— Your task —
Locate each line below that includes "current" and reproduce it.

---- Listed records

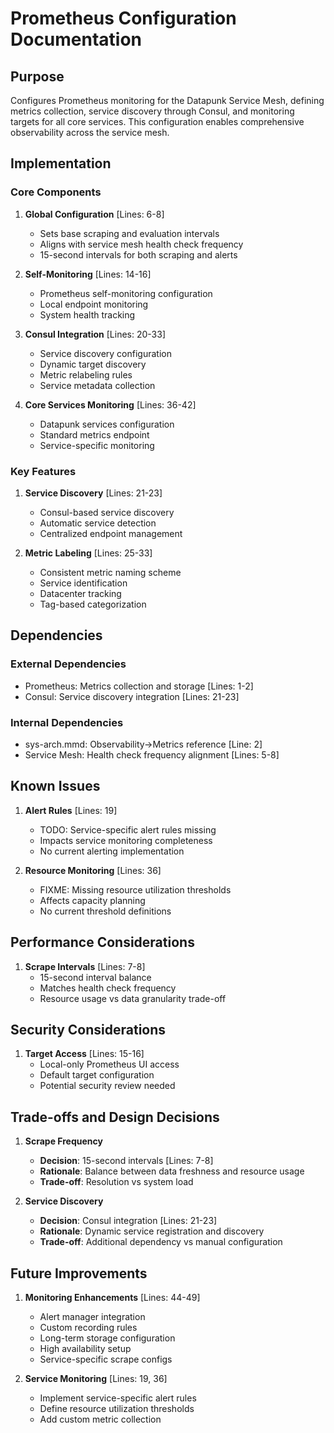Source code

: # Prometheus Configuration Documentation

## Purpose

Configures Prometheus monitoring for the Datapunk Service Mesh, defining metrics collection, service discovery through Consul, and monitoring targets for all core services. This configuration enables comprehensive observability across the service mesh.

## Implementation

### Core Components

1. **Global Configuration** [Lines: 6-8]

   - Sets base scraping and evaluation intervals
   - Aligns with service mesh health check frequency
   - 15-second intervals for both scraping and alerts

2. **Self-Monitoring** [Lines: 14-16]

   - Prometheus self-monitoring configuration
   - Local endpoint monitoring
   - System health tracking

3. **Consul Integration** [Lines: 20-33]

   - Service discovery configuration
   - Dynamic target discovery
   - Metric relabeling rules
   - Service metadata collection

4. **Core Services Monitoring** [Lines: 36-42]
   - Datapunk services configuration
   - Standard metrics endpoint
   - Service-specific monitoring

### Key Features

1. **Service Discovery** [Lines: 21-23]

   - Consul-based service discovery
   - Automatic service detection
   - Centralized endpoint management

2. **Metric Labeling** [Lines: 25-33]
   - Consistent metric naming scheme
   - Service identification
   - Datacenter tracking
   - Tag-based categorization

## Dependencies

### External Dependencies

- Prometheus: Metrics collection and storage [Lines: 1-2]
- Consul: Service discovery integration [Lines: 21-23]

### Internal Dependencies

- sys-arch.mmd: Observability->Metrics reference [Line: 2]
- Service Mesh: Health check frequency alignment [Lines: 5-8]

## Known Issues

1. **Alert Rules** [Lines: 19]

   - TODO: Service-specific alert rules missing
   - Impacts service monitoring completeness
   - No current alerting implementation

2. **Resource Monitoring** [Lines: 36]
   - FIXME: Missing resource utilization thresholds
   - Affects capacity planning
   - No current threshold definitions

## Performance Considerations

1. **Scrape Intervals** [Lines: 7-8]
   - 15-second interval balance
   - Matches health check frequency
   - Resource usage vs data granularity trade-off

## Security Considerations

1. **Target Access** [Lines: 15-16]
   - Local-only Prometheus UI access
   - Default target configuration
   - Potential security review needed

## Trade-offs and Design Decisions

1. **Scrape Frequency**

   - **Decision**: 15-second intervals [Lines: 7-8]
   - **Rationale**: Balance between data freshness and resource usage
   - **Trade-off**: Resolution vs system load

2. **Service Discovery**
   - **Decision**: Consul integration [Lines: 21-23]
   - **Rationale**: Dynamic service registration and discovery
   - **Trade-off**: Additional dependency vs manual configuration

## Future Improvements

1. **Monitoring Enhancements** [Lines: 44-49]

   - Alert manager integration
   - Custom recording rules
   - Long-term storage configuration
   - High availability setup
   - Service-specific scrape configs

2. **Service Monitoring** [Lines: 19, 36]
   - Implement service-specific alert rules
   - Define resource utilization thresholds
   - Add custom metric collection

--------

— Answer —
   - No current alerting implementation
   - No current threshold definitions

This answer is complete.